7 thoughts on “Six Beautiful Words in the Thai Language”

  1. Good morning Lani – I haven’t seen Bird (not for real anyway). But I have discovered what Thai music gets me hopping (finally – after all this time 🙂

    Mia, “ชิวชิว (pronounced chiw chiw) means chill, chill out”. Ta! I’ll add it to the list (now need to find where I put it…)

    Keith, you and Hugh are on the same page with สุวรรณภูมิ (he submitted it to the Top 100 Beautiful Thai words post).

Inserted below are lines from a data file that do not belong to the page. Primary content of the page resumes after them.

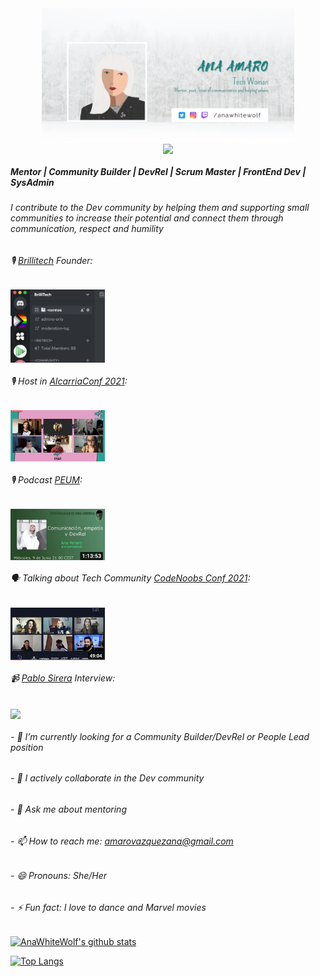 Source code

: <div align="center">
  <img src="/newbanner.png" align="center" width="80%" />
</div>

<div align="center">
  <img src="https://rishavanand.github.io/static/images/greetings.gif" align="center" width="40%" />
</div>

##### Mentor | Community Builder | DevRel | Scrum Master | FrontEnd Dev | SysAdmin
###### I contribute to the Dev community by helping them and supporting small communities to increase their potential and connect them through communication, respect and humility

###### 🎙️ [Brillitech](https://twitter.com/brillitech) Founder:

<div align="left">
    <img src="/Brillitech1.png" align="center" width="30%" />
</div>

###### 🎙️ Host in [AlcarriaConf 2021](https://www.alcarriaconf.com/):

<div align="left">
    <img src="/Alcarriaconf.png" align="center" width="30%" />
</div>

###### 🎙️ Podcast [PEUM](https://www.ivoox.com/episodio-83-comunicacion-empatia-devrel-audios-mp3_rf_71267519_1.html):

<div align="left">
  <a href="https://youtu.be/7fZGkV876SU" target="blank">
    <img src="/peum.png" align="center" width="30%" />
  </a>
</div>

###### 🗣 Talking about Tech Community [CodeNoobs Conf 2021](https://codenoobsconf.com/):

<div align="left">
  <a href="https://youtu.be/2Oe0RGUbKfg" target="blank">
    <img src="/codenoobs.png" align="center" width="30%" />
  </a>
</div>

###### 📹 [Pablo Sirera](https://pablosirera.com/) Interview:

<div align="left">
  <a href="https://youtu.be/nHiXSuxHqpI" target="blank">
    <img src="/entrevistapablo.png" align="center" width="30%" />
  </a>
</div>

###### - 🔭 I’m currently looking for a Community Builder/DevRel or People Lead position
###### - 👯 I actively collaborate in the Dev community
###### - 💬 Ask me about mentoring
###### - 📫 How to reach me: amarovazquezana@gmail.com
###### - 😄 Pronouns: She/Her
###### - ⚡ Fun fact: I love to dance and Marvel movies

[![AnaWhiteWolf's github stats](https://github-readme-stats.vercel.app/api?username=AnaAmaro&show_icons=true&theme=vue)](https://github.com/AnaAmaro/github-readme-stats)

[![Top Langs](https://github-readme-stats.vercel.app/api/top-langs/?username=AnaAmaro&layout=compact&theme=vue)](https://github.com/AnaAmaro/github-readme-stats)
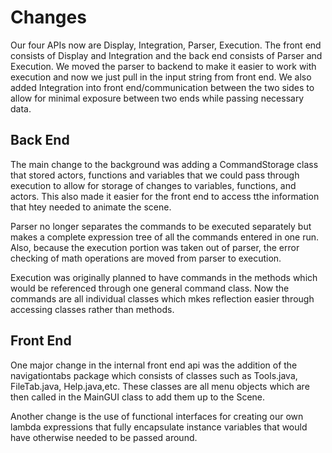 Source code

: # Changes
Our four APIs now are Display, Integration, Parser, Execution.
The front end consists of Display and Integration and the back end consists of Parser and Execution.
We moved the parser to backend to make it easier to work with execution and now we just pull in the input string from front end. 
We also added Integration into front end/communication between the two sides to allow for minimal exposure between two ends while passing necessary data.

## Back End
The main change to the background was adding a CommandStorage class that stored actors, functions and variables that we could pass through execution to allow for storage of changes to variables, functions, and actors. This also made it easier for the front end to access tthe information that htey needed to animate the scene.

Parser no longer separates the commands to be executed separately but makes a complete expression tree of all the commands entered in one run. Also, because the execution portion was taken out of parser, the error checking of math operations are moved from parser to execution. 

Execution was originally planned to have commands in the methods which would be referenced through one general command class. Now the commands are all individual classes which mkes reflection easier through accessing classes rather than methods.


## Front End
One major change in the internal front end api was the addition of the navigationtabs package which consists of classes such as Tools.java, FileTab.java, Help.java,etc.
These classes are all menu objects which are then called in the MainGUI class to add them up to the Scene. 

Another change is the use of functional interfaces for creating our own lambda expressions that fully encapsulate instance variables that would have 
otherwise needed to be passed around.



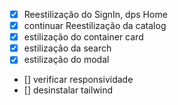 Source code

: - [x] Reestilização do SignIn, dps Home
- [x] continuar Reestilização da catalog
- [x] estilização do container card
- [x] estilização da search
- [x] estilização do modal
- [] verificar responsividade
- [] desinstalar tailwind
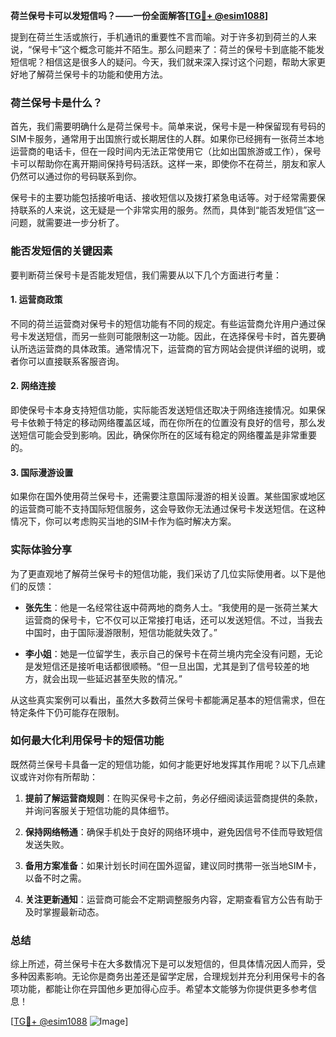 **荷兰保号卡可以发短信吗？——一份全面解答[[TG💪+ @esim1088](https://t.me/s/esim1088)]**

提到在荷兰生活或旅行，手机通讯的重要性不言而喻。对于许多初到荷兰的人来说，“保号卡”这个概念可能并不陌生。那么问题来了：荷兰的保号卡到底能不能发短信呢？相信这是很多人的疑问。今天，我们就来深入探讨这个问题，帮助大家更好地了解荷兰保号卡的功能和使用方法。

### 荷兰保号卡是什么？

首先，我们需要明确什么是荷兰保号卡。简单来说，保号卡是一种保留现有号码的SIM卡服务，通常用于出国旅行或长期居住的人群。如果你已经拥有一张荷兰本地运营商的电话卡，但在一段时间内无法正常使用它（比如出国旅游或工作），保号卡可以帮助你在离开期间保持号码活跃。这样一来，即使你不在荷兰，朋友和家人仍然可以通过你的号码联系到你。

保号卡的主要功能包括接听电话、接收短信以及拨打紧急电话等。对于经常需要保持联系的人来说，这无疑是一个非常实用的服务。然而，具体到“能否发短信”这一问题，就需要进一步分析了。

### 能否发短信的关键因素

要判断荷兰保号卡是否能发短信，我们需要从以下几个方面进行考量：

#### 1. **运营商政策**
不同的荷兰运营商对保号卡的短信功能有不同的规定。有些运营商允许用户通过保号卡发送短信，而另一些则可能限制这一功能。因此，在选择保号卡时，首先要确认所选运营商的具体政策。通常情况下，运营商的官方网站会提供详细的说明，或者你可以直接联系客服咨询。

#### 2. **网络连接**
即使保号卡本身支持短信功能，实际能否发送短信还取决于网络连接情况。如果保号卡依赖于特定的移动网络覆盖区域，而在你所在的位置没有良好的信号，那么发送短信可能会受到影响。因此，确保你所在的区域有稳定的网络覆盖是非常重要的。

#### 3. **国际漫游设置**
如果你在国外使用荷兰保号卡，还需要注意国际漫游的相关设置。某些国家或地区的运营商可能不支持国际短信服务，这会导致你无法通过保号卡发送短信。在这种情况下，你可以考虑购买当地的SIM卡作为临时解决方案。

### 实际体验分享

为了更直观地了解荷兰保号卡的短信功能，我们采访了几位实际使用者。以下是他们的反馈：

- **张先生**：他是一名经常往返中荷两地的商务人士。“我使用的是一张荷兰某大运营商的保号卡，它不仅可以正常接打电话，还可以发送短信。不过，当我去中国时，由于国际漫游限制，短信功能就失效了。”
  
- **李小姐**：她是一位留学生，表示自己的保号卡在荷兰境内完全没有问题，无论是发短信还是接听电话都很顺畅。“但一旦出国，尤其是到了信号较差的地方，就会出现一些延迟甚至失败的情况。”

从这些真实案例可以看出，虽然大多数荷兰保号卡都能满足基本的短信需求，但在特定条件下仍可能存在限制。

### 如何最大化利用保号卡的短信功能

既然荷兰保号卡具备一定的短信功能，如何才能更好地发挥其作用呢？以下几点建议或许对你有所帮助：

1. **提前了解运营商规则**：在购买保号卡之前，务必仔细阅读运营商提供的条款，并询问客服关于短信功能的具体细节。
   
2. **保持网络畅通**：确保手机处于良好的网络环境中，避免因信号不佳而导致短信发送失败。

3. **备用方案准备**：如果计划长时间在国外逗留，建议同时携带一张当地SIM卡，以备不时之需。

4. **关注更新通知**：运营商可能会不定期调整服务内容，定期查看官方公告有助于及时掌握最新动态。

### 总结

综上所述，荷兰保号卡在大多数情况下是可以发短信的，但具体情况因人而异，受多种因素影响。无论你是商务出差还是留学定居，合理规划并充分利用保号卡的各项功能，都能让你在异国他乡更加得心应手。希望本文能够为你提供更多参考信息！

[[TG💪+ @esim1088](https://t.me/s/esim1088) ![Image](https://i.postimg.cc/4NQfJmqS/Snipaste-2025-05-13-00-14-12.png)]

    …. sounds a little like a person with a slight stutter saying “Peter Pan.”

    So true – and fun 😀

  2. I like พิพิธภัณฑ์ too because I think it sounds a little like a person with a slight stutter saying “Peter Pan.” 🙂

    My teacher from ขอนแก่น /khon kaen/ in อีสาน /iisǎan/ sometimes says หวัดดี too.

    And กาญจนบุรี /gaanjànábùrii/ and สุวรรณภูมิ /sùwannápuum/ are also nice. From what I gather, they mean almost the same thing: golden province and golden land, respectively.

  3. I love all the songs here esp. สบายๆ/sabai sabai, these days young Thais use more ชิวชิว(pronounced chiw chiw) means chill, chill out.

    I’ve noticed :

    1.Museum in Thai spelled พิพิธภัณฑ์

    2.In Lao they say สบายดี /sabai dii/ instead of สวัสดี /sà-wàt-dee/ or หวัดดี /wàt-dee/

    Thai spelled สบาย
    Lao spelled สะบาย


  4. How fun. Good idea too. It’s always fun to learn through music and suits my mood these days perfectly. And I finally got to see the famous Bird which my students adore. júp júp!

  5. Keith, Pippi Longstocking? Sweet! Yes, the short จุ็บ is the sound a จูบ makes (from what I’m told 🙂

    Gaelee, พิพิธภัฌฑ์ was one Thai word I found fun to learn just from the sound alone. When I first heard it I laughed and repeated it many times. And if I get a chance (I’m running around at the moment) I’ll add it to the coming post on beautiful Thai words. Ta!

  6. For sound alone, I’ve always liked พิพิธภัฌฑ์ ( pi-pit-ta-pan : museum ).
    I loved saying it even when I had to count on my fingers to get the right number of syllables.

  7. Apparently, จุ็บๆ is OK for Pippi Longstocking too! 🙂 So จุ็บ is the sound a จูบ makes?